You finally did it. You’ve converted to the period cup, learned its ins and outs, and everything is going peachy. Until it doesn’t. What’s going on and why does your menstrual cup smell? Have you noticed a fishy, sour, or just plain weird odor?

We're deep-diving into all things about menstrual cup smells. We'll compare other period products, talk about whether you're cleaning your cup correctly, address some of the causes for a smelly menstrual cup and how to remove unwanted odors. Let's go!

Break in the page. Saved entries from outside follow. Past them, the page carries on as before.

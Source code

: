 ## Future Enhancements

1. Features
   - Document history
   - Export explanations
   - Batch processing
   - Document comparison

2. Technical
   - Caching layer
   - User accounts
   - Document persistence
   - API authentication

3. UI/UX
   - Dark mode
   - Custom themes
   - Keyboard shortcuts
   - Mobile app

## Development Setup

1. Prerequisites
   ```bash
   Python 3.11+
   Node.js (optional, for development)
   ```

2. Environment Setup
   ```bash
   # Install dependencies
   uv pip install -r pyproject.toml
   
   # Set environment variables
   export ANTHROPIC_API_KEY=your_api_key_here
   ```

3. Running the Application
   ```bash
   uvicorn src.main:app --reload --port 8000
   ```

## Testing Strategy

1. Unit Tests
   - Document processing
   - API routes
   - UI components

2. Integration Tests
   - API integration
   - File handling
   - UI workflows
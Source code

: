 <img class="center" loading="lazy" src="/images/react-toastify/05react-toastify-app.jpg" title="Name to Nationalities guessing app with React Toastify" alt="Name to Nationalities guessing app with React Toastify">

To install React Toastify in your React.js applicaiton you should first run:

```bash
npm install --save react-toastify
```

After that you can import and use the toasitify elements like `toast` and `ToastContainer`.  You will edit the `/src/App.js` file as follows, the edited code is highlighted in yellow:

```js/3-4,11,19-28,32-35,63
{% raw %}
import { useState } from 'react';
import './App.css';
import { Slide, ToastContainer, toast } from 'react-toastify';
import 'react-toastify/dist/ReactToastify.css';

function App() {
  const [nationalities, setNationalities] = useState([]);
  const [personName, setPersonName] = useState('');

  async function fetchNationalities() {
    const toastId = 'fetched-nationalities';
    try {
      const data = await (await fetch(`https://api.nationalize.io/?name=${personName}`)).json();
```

There is no shame in period-related odors, but most of us prefer to avoid or limit them. At Ruby Cup, we're serious about you - as well as people who don't have access to safe menstrual products - having a hassle-free period. With every Ruby Cup bought, we match your purchase and donate a second cup to someone in a developing country. Get your Ruby Cup today.


menstrual-fluid-blood-cervical-mucus-vaginal-tissue

 

But first, what is period blood made of?

To get a better idea of why your menstrual cup smells, it might be useful to take a look at what constitutes your period blood. And here’s the thing - it’s not just blood. What comes out with your monthly flow is a mix of:

  • Blood (of course)
  • Endometrial lining
  • Cervical mucus and 
  • Vaginal secretions

Understanding that there is a delicate ecosystem in your vagina and that your monthly period secretions are a mix of many things helps you see that there could be a variety of reasons for different smells. And many of these smells are completely natural.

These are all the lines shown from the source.